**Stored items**
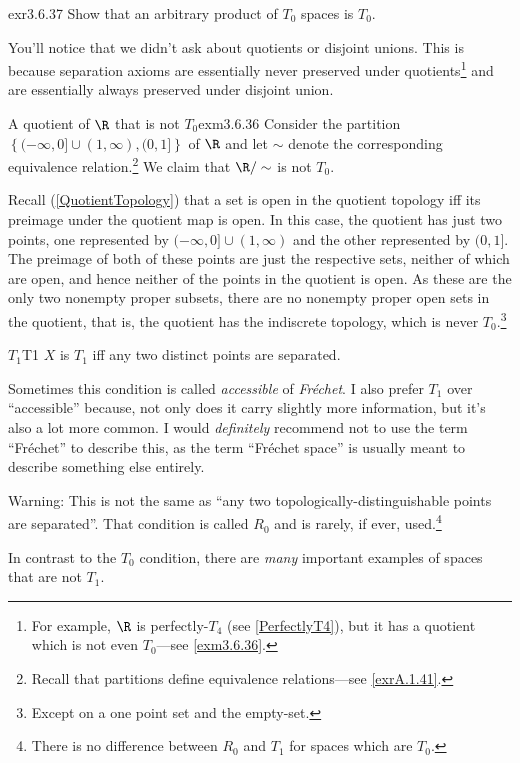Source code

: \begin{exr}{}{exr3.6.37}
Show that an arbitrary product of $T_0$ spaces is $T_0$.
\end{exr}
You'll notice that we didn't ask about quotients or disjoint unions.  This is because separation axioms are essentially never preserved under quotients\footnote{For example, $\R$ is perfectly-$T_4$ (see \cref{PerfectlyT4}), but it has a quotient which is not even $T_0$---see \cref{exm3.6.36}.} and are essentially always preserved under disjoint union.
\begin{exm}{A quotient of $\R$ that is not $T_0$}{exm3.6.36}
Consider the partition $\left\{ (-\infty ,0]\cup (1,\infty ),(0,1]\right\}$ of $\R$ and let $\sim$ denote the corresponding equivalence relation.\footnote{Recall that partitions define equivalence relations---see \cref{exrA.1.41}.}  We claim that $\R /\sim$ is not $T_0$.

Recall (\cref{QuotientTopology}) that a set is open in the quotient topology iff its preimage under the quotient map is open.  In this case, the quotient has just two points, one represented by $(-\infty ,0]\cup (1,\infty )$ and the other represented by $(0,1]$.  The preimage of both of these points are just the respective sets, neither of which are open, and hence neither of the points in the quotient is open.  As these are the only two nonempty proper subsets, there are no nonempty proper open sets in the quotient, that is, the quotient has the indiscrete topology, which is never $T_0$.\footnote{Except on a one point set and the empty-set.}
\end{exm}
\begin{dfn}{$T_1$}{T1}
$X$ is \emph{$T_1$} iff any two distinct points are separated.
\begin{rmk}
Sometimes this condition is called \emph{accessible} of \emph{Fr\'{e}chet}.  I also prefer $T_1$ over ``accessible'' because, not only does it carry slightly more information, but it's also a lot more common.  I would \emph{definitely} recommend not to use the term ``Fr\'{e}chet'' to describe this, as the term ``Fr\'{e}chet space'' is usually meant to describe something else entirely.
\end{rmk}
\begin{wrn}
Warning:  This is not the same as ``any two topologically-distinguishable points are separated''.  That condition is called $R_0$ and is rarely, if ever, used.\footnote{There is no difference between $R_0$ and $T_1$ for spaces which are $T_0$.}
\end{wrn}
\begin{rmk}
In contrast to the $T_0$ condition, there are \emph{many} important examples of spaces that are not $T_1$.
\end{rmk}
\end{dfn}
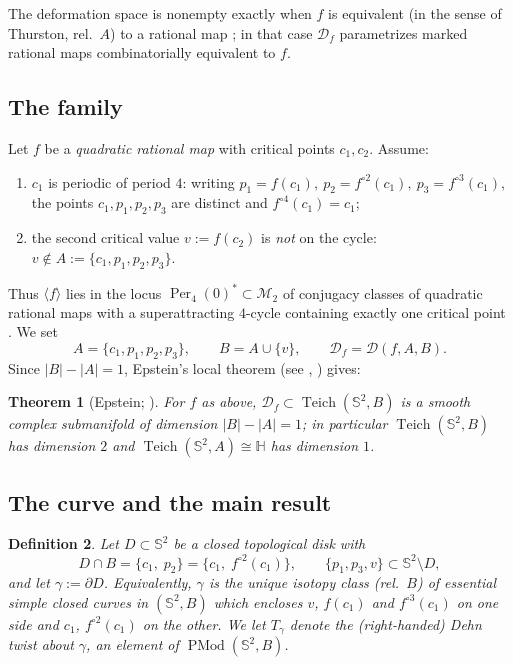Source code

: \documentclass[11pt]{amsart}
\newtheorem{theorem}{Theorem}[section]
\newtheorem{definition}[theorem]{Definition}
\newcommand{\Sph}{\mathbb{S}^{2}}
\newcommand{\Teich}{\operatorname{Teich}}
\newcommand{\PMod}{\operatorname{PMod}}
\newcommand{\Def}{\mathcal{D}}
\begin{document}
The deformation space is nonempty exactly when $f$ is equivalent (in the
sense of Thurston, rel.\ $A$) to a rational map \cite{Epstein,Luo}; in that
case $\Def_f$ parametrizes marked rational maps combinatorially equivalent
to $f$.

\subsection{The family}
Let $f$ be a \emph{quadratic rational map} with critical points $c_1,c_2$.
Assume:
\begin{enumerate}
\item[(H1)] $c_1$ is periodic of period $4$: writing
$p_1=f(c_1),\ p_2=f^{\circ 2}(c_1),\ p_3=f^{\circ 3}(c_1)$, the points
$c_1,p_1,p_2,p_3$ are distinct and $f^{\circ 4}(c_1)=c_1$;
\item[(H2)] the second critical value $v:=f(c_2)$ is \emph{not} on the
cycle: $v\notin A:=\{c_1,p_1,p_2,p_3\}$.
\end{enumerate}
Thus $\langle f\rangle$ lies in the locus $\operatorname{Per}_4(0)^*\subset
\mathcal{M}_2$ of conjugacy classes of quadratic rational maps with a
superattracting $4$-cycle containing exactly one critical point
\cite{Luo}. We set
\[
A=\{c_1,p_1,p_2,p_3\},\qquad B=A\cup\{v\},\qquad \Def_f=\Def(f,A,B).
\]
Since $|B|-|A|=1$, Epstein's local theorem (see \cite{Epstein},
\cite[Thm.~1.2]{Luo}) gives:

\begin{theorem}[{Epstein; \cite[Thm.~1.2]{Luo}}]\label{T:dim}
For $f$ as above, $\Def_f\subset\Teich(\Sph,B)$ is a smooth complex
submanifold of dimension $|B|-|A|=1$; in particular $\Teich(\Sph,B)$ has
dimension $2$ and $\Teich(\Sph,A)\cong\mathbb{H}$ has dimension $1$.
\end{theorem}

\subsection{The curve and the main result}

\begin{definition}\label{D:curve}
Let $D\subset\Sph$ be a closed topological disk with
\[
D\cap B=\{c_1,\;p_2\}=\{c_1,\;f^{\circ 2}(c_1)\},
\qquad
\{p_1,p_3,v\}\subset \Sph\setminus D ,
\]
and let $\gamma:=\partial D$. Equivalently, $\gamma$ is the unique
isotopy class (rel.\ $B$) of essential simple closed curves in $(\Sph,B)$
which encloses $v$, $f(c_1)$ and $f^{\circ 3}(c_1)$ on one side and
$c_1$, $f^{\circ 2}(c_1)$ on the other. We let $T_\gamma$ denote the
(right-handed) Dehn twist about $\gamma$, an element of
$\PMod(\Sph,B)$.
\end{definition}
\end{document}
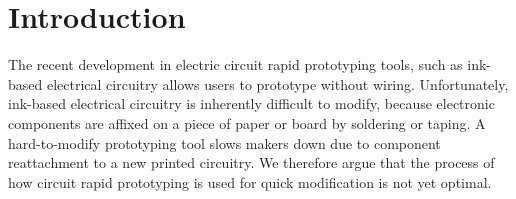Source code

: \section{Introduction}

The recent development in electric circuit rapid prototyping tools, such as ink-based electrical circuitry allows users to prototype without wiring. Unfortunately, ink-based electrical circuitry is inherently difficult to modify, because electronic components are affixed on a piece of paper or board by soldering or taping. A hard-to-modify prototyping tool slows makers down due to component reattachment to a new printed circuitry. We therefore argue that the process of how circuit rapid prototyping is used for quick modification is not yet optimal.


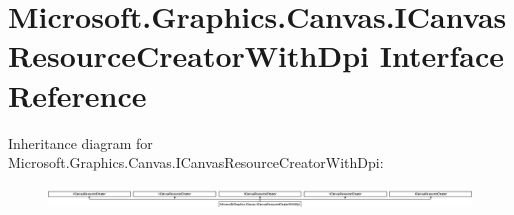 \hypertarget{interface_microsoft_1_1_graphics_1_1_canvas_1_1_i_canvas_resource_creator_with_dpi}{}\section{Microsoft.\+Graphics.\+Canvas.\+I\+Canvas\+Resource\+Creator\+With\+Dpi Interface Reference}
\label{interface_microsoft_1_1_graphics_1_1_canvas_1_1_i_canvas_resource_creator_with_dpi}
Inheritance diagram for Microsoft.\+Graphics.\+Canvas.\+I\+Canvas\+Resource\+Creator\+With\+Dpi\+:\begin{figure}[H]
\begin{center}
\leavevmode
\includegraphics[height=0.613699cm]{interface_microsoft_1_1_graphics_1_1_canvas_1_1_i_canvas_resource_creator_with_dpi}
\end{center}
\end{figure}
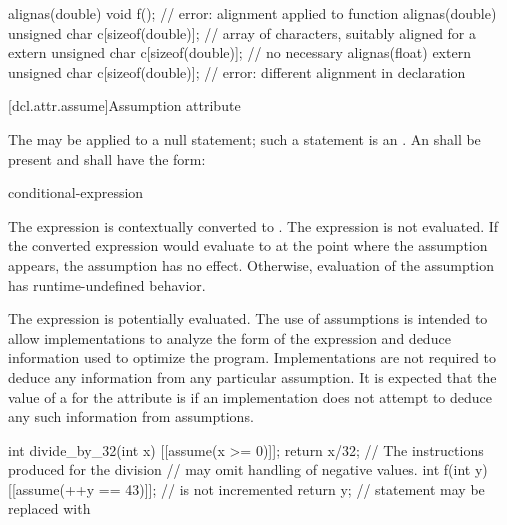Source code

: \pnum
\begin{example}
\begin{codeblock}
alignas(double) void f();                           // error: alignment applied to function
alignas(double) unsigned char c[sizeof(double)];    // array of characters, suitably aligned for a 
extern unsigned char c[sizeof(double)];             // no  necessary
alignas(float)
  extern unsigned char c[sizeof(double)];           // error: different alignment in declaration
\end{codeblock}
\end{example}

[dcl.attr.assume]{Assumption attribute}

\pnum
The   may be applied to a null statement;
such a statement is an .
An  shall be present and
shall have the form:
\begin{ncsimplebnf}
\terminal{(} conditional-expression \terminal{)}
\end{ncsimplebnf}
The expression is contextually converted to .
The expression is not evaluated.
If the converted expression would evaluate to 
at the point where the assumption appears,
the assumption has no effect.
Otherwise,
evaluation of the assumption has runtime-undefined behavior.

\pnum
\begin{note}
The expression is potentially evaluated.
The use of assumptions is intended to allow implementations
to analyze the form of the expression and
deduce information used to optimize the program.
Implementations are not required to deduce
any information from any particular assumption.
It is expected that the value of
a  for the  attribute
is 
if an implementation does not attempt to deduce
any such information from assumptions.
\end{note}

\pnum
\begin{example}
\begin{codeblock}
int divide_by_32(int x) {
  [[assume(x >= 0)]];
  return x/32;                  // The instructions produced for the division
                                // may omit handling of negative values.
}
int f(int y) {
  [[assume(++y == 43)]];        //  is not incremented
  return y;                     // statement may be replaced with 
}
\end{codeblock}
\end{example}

**ACTION ITEM**
Above are the records; repeat them exactly, omitting every picture.

**EXERCISE RESULT**
Source code

: \begin{exr}{}{exr3.6.37}
Show that an arbitrary product of $T_0$ spaces is $T_0$.
\end{exr}
You'll notice that we didn't ask about quotients or disjoint unions.  This is because separation axioms are essentially never preserved under quotients\footnote{For example, $\R$ is perfectly-$T_4$ (see \cref{PerfectlyT4}), but it has a quotient which is not even $T_0$---see \cref{exm3.6.36}.} and are essentially always preserved under disjoint union.
\begin{exm}{A quotient of $\R$ that is not $T_0$}{exm3.6.36}
Consider the partition $\left\{ (-\infty ,0]\cup (1,\infty ),(0,1]\right\}$ of $\R$ and let $\sim$ denote the corresponding equivalence relation.\footnote{Recall that partitions define equivalence relations---see \cref{exrA.1.41}.}  We claim that $\R /\sim$ is not $T_0$.

Recall (\cref{QuotientTopology}) that a set is open in the quotient topology iff its preimage under the quotient map is open.  In this case, the quotient has just two points, one represented by $(-\infty ,0]\cup (1,\infty )$ and the other represented by $(0,1]$.  The preimage of both of these points are just the respective sets, neither of which are open, and hence neither of the points in the quotient is open.  As these are the only two nonempty proper subsets, there are no nonempty proper open sets in the quotient, that is, the quotient has the indiscrete topology, which is never $T_0$.\footnote{Except on a one point set and the empty-set.}
\end{exm}
\begin{dfn}{$T_1$}{T1}
$X$ is \emph{$T_1$} iff any two distinct points are separated.
\begin{rmk}
Sometimes this condition is called \emph{accessible} of \emph{Fr\'{e}chet}.  I also prefer $T_1$ over ``accessible'' because, not only does it carry slightly more information, but it's also a lot more common.  I would \emph{definitely} recommend not to use the term ``Fr\'{e}chet'' to describe this, as the term ``Fr\'{e}chet space'' is usually meant to describe something else entirely.
\end{rmk}
\begin{wrn}
Warning:  This is not the same as ``any two topologically-distinguishable points are separated''.  That condition is called $R_0$ and is rarely, if ever, used.\footnote{There is no difference between $R_0$ and $T_1$ for spaces which are $T_0$.}
\end{wrn}
\begin{rmk}
In contrast to the $T_0$ condition, there are \emph{many} important examples of spaces that are not $T_1$.
\end{rmk}
\end{dfn}
Source code

: \documentclass[11pt]{amsart}
\newtheorem{theorem}{Theorem}[section]
\newtheorem{definition}[theorem]{Definition}
\newcommand{\Sph}{\mathbb{S}^{2}}
\newcommand{\Teich}{\operatorname{Teich}}
\newcommand{\PMod}{\operatorname{PMod}}
\newcommand{\Def}{\mathcal{D}}
\begin{document}
The deformation space is nonempty exactly when $f$ is equivalent (in the
sense of Thurston, rel.\ $A$) to a rational map \cite{Epstein,Luo}; in that
case $\Def_f$ parametrizes marked rational maps combinatorially equivalent
to $f$.

\subsection{The family}
Let $f$ be a \emph{quadratic rational map} with critical points $c_1,c_2$.
Assume:
\begin{enumerate}
\item[(H1)] $c_1$ is periodic of period $4$: writing
$p_1=f(c_1),\ p_2=f^{\circ 2}(c_1),\ p_3=f^{\circ 3}(c_1)$, the points
$c_1,p_1,p_2,p_3$ are distinct and $f^{\circ 4}(c_1)=c_1$;
\item[(H2)] the second critical value $v:=f(c_2)$ is \emph{not} on the
cycle: $v\notin A:=\{c_1,p_1,p_2,p_3\}$.
\end{enumerate}
Thus $\langle f\rangle$ lies in the locus $\operatorname{Per}_4(0)^*\subset
\mathcal{M}_2$ of conjugacy classes of quadratic rational maps with a
superattracting $4$-cycle containing exactly one critical point
\cite{Luo}. We set
\[
A=\{c_1,p_1,p_2,p_3\},\qquad B=A\cup\{v\},\qquad \Def_f=\Def(f,A,B).
\]
Since $|B|-|A|=1$, Epstein's local theorem (see \cite{Epstein},
\cite[Thm.~1.2]{Luo}) gives:

\begin{theorem}[{Epstein; \cite[Thm.~1.2]{Luo}}]\label{T:dim}
For $f$ as above, $\Def_f\subset\Teich(\Sph,B)$ is a smooth complex
submanifold of dimension $|B|-|A|=1$; in particular $\Teich(\Sph,B)$ has
dimension $2$ and $\Teich(\Sph,A)\cong\mathbb{H}$ has dimension $1$.
\end{theorem}

\subsection{The curve and the main result}

\begin{definition}\label{D:curve}
Let $D\subset\Sph$ be a closed topological disk with
\[
D\cap B=\{c_1,\;p_2\}=\{c_1,\;f^{\circ 2}(c_1)\},
\qquad
\{p_1,p_3,v\}\subset \Sph\setminus D ,
\]
and let $\gamma:=\partial D$. Equivalently, $\gamma$ is the unique
isotopy class (rel.\ $B$) of essential simple closed curves in $(\Sph,B)$
which encloses $v$, $f(c_1)$ and $f^{\circ 3}(c_1)$ on one side and
$c_1$, $f^{\circ 2}(c_1)$ on the other. We let $T_\gamma$ denote the
(right-handed) Dehn twist about $\gamma$, an element of
$\PMod(\Sph,B)$.
\end{definition}
\end{document}
Source code

: \section{Introduction}

The recent development in electric circuit rapid prototyping tools, such as ink-based electrical circuitry allows users to prototype without wiring. Unfortunately, ink-based electrical circuitry is inherently difficult to modify, because electronic components are affixed on a piece of paper or board by soldering or taping. A hard-to-modify prototyping tool slows makers down due to component reattachment to a new printed circuitry. We therefore argue that the process of how circuit rapid prototyping is used for quick modification is not yet optimal.


 \hypertarget{interface_microsoft_1_1_graphics_1_1_canvas_1_1_i_canvas_resource_creator_with_dpi}{}\section{Microsoft.\+Graphics.\+Canvas.\+I\+Canvas\+Resource\+Creator\+With\+Dpi Interface Reference}
\label{interface_microsoft_1_1_graphics_1_1_canvas_1_1_i_canvas_resource_creator_with_dpi}
Inheritance diagram for Microsoft.\+Graphics.\+Canvas.\+I\+Canvas\+Resource\+Creator\+With\+Dpi\+:\begin{figure}[H]
\begin{center}
\leavevmode
\includegraphics[height=0.613699cm]{interface_microsoft_1_1_graphics_1_1_canvas_1_1_i_canvas_resource_creator_with_dpi}
\end{center}
\end{figure}
Source code

: \pnum
\begin{example}
\begin{codeblock}
alignas(double) void f();                           // error: alignment applied to function
alignas(double) unsigned char c[sizeof(double)];    // array of characters, suitably aligned for a 
extern unsigned char c[sizeof(double)];             // no  necessary
alignas(float)
  extern unsigned char c[sizeof(double)];           // error: different alignment in declaration
\end{codeblock}
\end{example}

[dcl.attr.assume]{Assumption attribute}

\pnum
The   may be applied to a null statement;
such a statement is an .
An  shall be present and
shall have the form:
\begin{ncsimplebnf}
\terminal{(} conditional-expression \terminal{)}
\end{ncsimplebnf}
The expression is contextually converted to .
The expression is not evaluated.
If the converted expression would evaluate to 
at the point where the assumption appears,
the assumption has no effect.
Otherwise,
evaluation of the assumption has runtime-undefined behavior.

\pnum
\begin{note}
The expression is potentially evaluated.
The use of assumptions is intended to allow implementations
to analyze the form of the expression and
deduce information used to optimize the program.
Implementations are not required to deduce
any information from any particular assumption.
It is expected that the value of
a  for the  attribute
is 
if an implementation does not attempt to deduce
any such information from assumptions.
\end{note}

\pnum
\begin{example}
\begin{codeblock}
int divide_by_32(int x) {
  [[assume(x >= 0)]];
  return x/32;                  // The instructions produced for the division
                                // may omit handling of negative values.
}
int f(int y) {
  [[assume(++y == 43)]];        //  is not incremented
  return y;                     // statement may be replaced with 
}
\end{codeblock}
\end{example}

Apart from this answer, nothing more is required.